Ho affrontato recentemente la situazione del Venezuela in un articolo pubblicato su Il Bo, e ripreso da Tempi.it. Ci torno perché mi è stato segnalato questo testo che si sta diffondendo in rete, che qui presentiamo tradotto per la prima volta in italiano (grazie Milly!). A parlare è una studentessa, che punta il dito contro l’indifferenza dei media e soprattutto delle élites intellettuali latinoamericane e internazionali. Anche se lo stile è a tratti sapiente e drammatico, tanto da lasciare spazio a qualche dubbio sul fatto che si tratti di una ragazza giovane e inesperta, la fonte pare affidabile: il musicista uruguaiano premio Oscar Jorge Drexler, difficilmente sospettabile di avere simpatie a destra. Qui la versione originale.

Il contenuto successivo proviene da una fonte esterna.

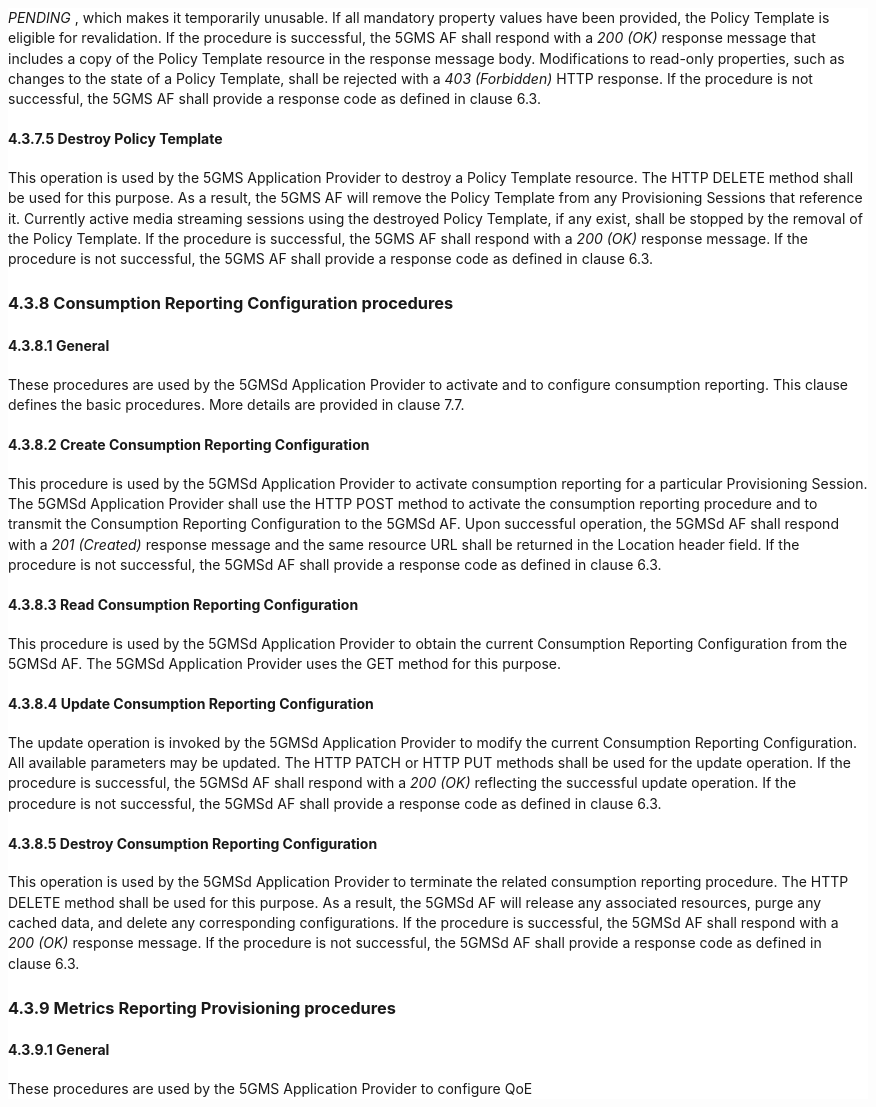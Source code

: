 _PENDING_ , which makes it temporarily unusable. If all mandatory property
values have been provided, the Policy Template is eligible for revalidation.
If the procedure is successful, the 5GMS AF shall respond with a _200 (OK)_
response message that includes a copy of the Policy Template resource in the
response message body. Modifications to read-only properties, such as changes
to the state of a Policy Template, shall be rejected with a _403 (Forbidden)_
HTTP response.
If the procedure is not successful, the 5GMS AF shall provide a response code
as defined in clause 6.3.
#### 4.3.7.5 Destroy Policy Template
This operation is used by the 5GMS Application Provider to destroy a Policy
Template resource. The HTTP DELETE method shall be used for this purpose. As a
result, the 5GMS AF will remove the Policy Template from any Provisioning
Sessions that reference it.
Currently active media streaming sessions using the destroyed Policy Template,
if any exist, shall be stopped by the removal of the Policy Template.
If the procedure is successful, the 5GMS AF shall respond with a _200 (OK)_
response message.
If the procedure is not successful, the 5GMS AF shall provide a response code
as defined in clause 6.3.
### 4.3.8 Consumption Reporting Configuration procedures
#### 4.3.8.1 General
These procedures are used by the 5GMSd Application Provider to activate and to
configure consumption reporting. This clause defines the basic procedures.
More details are provided in clause 7.7.
#### 4.3.8.2 Create Consumption Reporting Configuration
This procedure is used by the 5GMSd Application Provider to activate
consumption reporting for a particular Provisioning Session. The 5GMSd
Application Provider shall use the HTTP POST method to activate the
consumption reporting procedure and to transmit the Consumption Reporting
Configuration to the 5GMSd AF. Upon successful operation, the 5GMSd AF shall
respond with a _201 (Created)_ response message and the same resource URL
shall be returned in the Location header field.
If the procedure is not successful, the 5GMSd AF shall provide a response code
as defined in clause 6.3.
#### 4.3.8.3 Read Consumption Reporting Configuration
This procedure is used by the 5GMSd Application Provider to obtain the current
Consumption Reporting Configuration from the 5GMSd AF. The 5GMSd Application
Provider uses the GET method for this purpose.
#### 4.3.8.4 Update Consumption Reporting Configuration
The update operation is invoked by the 5GMSd Application Provider to modify
the current Consumption Reporting Configuration. All available parameters may
be updated. The HTTP PATCH or HTTP PUT methods shall be used for the update
operation.
If the procedure is successful, the 5GMSd AF shall respond with a _200 (OK)_
reflecting the successful update operation.
If the procedure is not successful, the 5GMSd AF shall provide a response code
as defined in clause 6.3.
#### 4.3.8.5 Destroy Consumption Reporting Configuration
This operation is used by the 5GMSd Application Provider to terminate the
related consumption reporting procedure. The HTTP DELETE method shall be used
for this purpose. As a result, the 5GMSd AF will release any associated
resources, purge any cached data, and delete any corresponding configurations.
If the procedure is successful, the 5GMSd AF shall respond with a _200 (OK)_
response message. If the procedure is not successful, the 5GMSd AF shall
provide a response code as defined in clause 6.3.
### 4.3.9 Metrics Reporting Provisioning procedures
#### 4.3.9.1 General
These procedures are used by the 5GMS Application Provider to configure QoE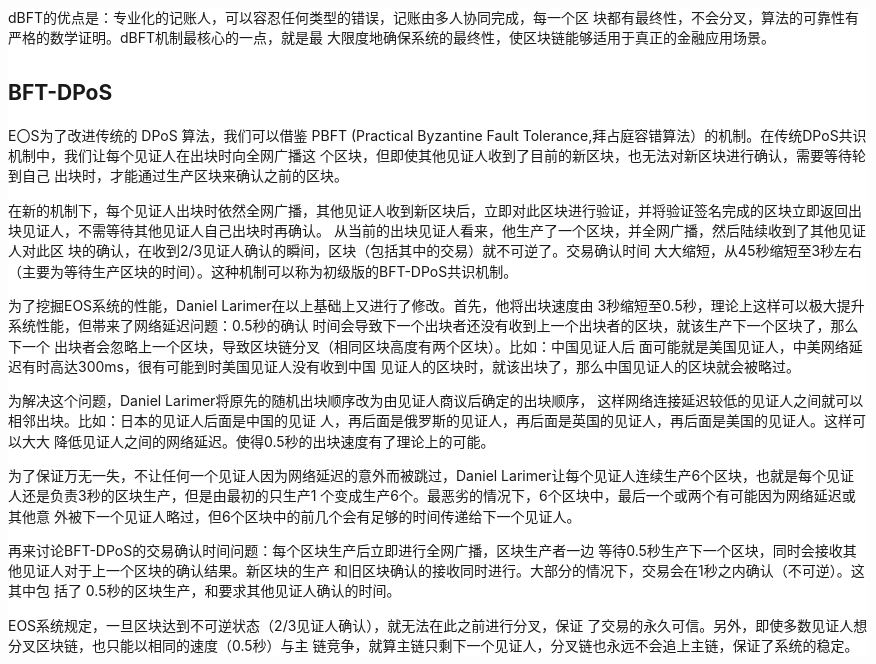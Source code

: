 dBFT的优点是：专业化的记账人，可以容忍任何类型的错误，记账由多人协同完成，每一个区 块都有最终性，不会分叉，算法的可靠性有严格的数学证明。dBFT机制最核心的一点，就是最 大限度地确保系统的最终性，使区块链能够适用于真正的金融应用场景。
## BFT-DPoS
E〇S为了改进传统的 DPoS 算法，我们可以借鉴 PBFT (Practical Byzantine Fault Tolerance,拜占庭容错算法）的机制。在传统DPoS共识机制中，我们让每个见证人在出块时向全网广播这 个区块，但即使其他见证人收到了目前的新区块，也无法对新区块进行确认，需要等待轮到自己 出块时，才能通过生产区块来确认之前的区块。 

在新的机制下，每个见证人出块时依然全网广播，其他见证人收到新区块后，立即对此区块进行验证，并将验证签名完成的区块立即返回出块见证人，不需等待其他见证人自己出块时再确认。 从当前的出块见证人看来，他生产了一个区块，并全网广播，然后陆续收到了其他见证人对此区 块的确认，在收到2/3见证人确认的瞬间，区块（包括其中的交易）就不可逆了。交易确认时间 大大缩短，从45秒缩短至3秒左右（主要为等待生产区块的时间）。这种机制可以称为初级版的BFT-DPoS共识机制。

为了挖掘EOS系统的性能，Daniel Larimer在以上基础上又进行了修改。首先，他将出块速度由 3秒缩短至0.5秒，理论上这样可以极大提升系统性能，但帯来了网络延迟问题：0.5秒的确认 时间会导致下一个出块者还没有收到上一个出块者的区块，就该生产下一个区块了，那么下一个 出块者会忽略上一个区块，导致区块链分叉（相同区块高度有两个区块）。比如：中国见证人后 面可能就是美国见证人，中美网络延迟有时高达300ms，很有可能到时美国见证人没有收到中国 见证人的区块时，就该出块了，那么中国见证人的区块就会被略过。

为解决这个问题，Daniel Larimer将原先的随机出块顺序改为由见证人商议后确定的出块顺序， 这样网络连接延迟较低的见证人之间就可以相邻出块。比如：日本的见证人后面是中国的见证 人，再后面是俄罗斯的见证人，再后面是英国的见证人，再后面是美国的见证人。这样可以大大 降低见证人之间的网络延迟。使得0.5秒的出块速度有了理论上的可能。

为了保证万无一失，不让任何一个见证人因为网络延迟的意外而被跳过，Daniel Larimer让每个见证人连续生产6个区块，也就是每个见证人还是负责3秒的区块生产，但是由最初的只生产1 个变成生产6个。最恶劣的情况下，6个区块中，最后一个或两个有可能因为网络延迟或其他意 外被下一个见证人略过，但6个区块中的前几个会有足够的时间传递给下一个见证人。

再来讨论BFT-DPoS的交易确认时间问题：每个区块生产后立即进行全网广播，区块生产者一边 等待0.5秒生产下一个区块，同时会接收其他见证人对于上一个区块的确认结果。新区块的生产 和旧区块确认的接收同时进行。大部分的情况下，交易会在1秒之内确认（不可逆）。这其中包 括了 0.5秒的区块生产，和要求其他见证人确认的时间。

EOS系统规定，一旦区块达到不可逆状态（2/3见证人确认），就无法在此之前进行分叉，保证 了交易的永久可信。另外，即使多数见证人想分叉区块链，也只能以相同的速度（0.5秒）与主 链竞争，就算主链只剩下一个见证人，分叉链也永远不会追上主链，保证了系统的稳定。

Lettera di una cugina venezuelana (figlia di esiliati politici della dittatura uruguayana), con la quale spiega alla famiglia la grave situazione in Venezuela questi giorni.

Questi giorni ho visto la foto dei presidenti dei paesi latinoamericani che posavano con Raúl Castro a Cuba. Una foto per lo meno curiosa, di vari uomini e donne che per la maggior parte hanno passato metà della loro vita cercando di convincere i propri cittadini di essere la migliore opzione di governo per il proprio paese, lottando per le proprio idee giuste o ingiuste, vincendo con enorme sforzo le elezioni, che sorridevano assieme all’erede designato della monarchia cubana. Come sempre quando vedo queste cose mi sono ricordato di Yoani Sánchez, l’ho immaginata sul sul pavimento di un’automobile presa a calci in faccia, quella volta che l’arrestarono per il solo fatto di tenere un blog, e mi chiesi se la pioggia di colpi sarebbe a volte diversa se lei sapesse che il giorno dopo a difenderla e ad accusare il regime e i suoi sbirri ci non fosse soltanto, diciamo, quella bestia di George Bush. Quando penso ai cubani finisco per dirmi sempre la stessa cosa: soli, li lasciamo soli.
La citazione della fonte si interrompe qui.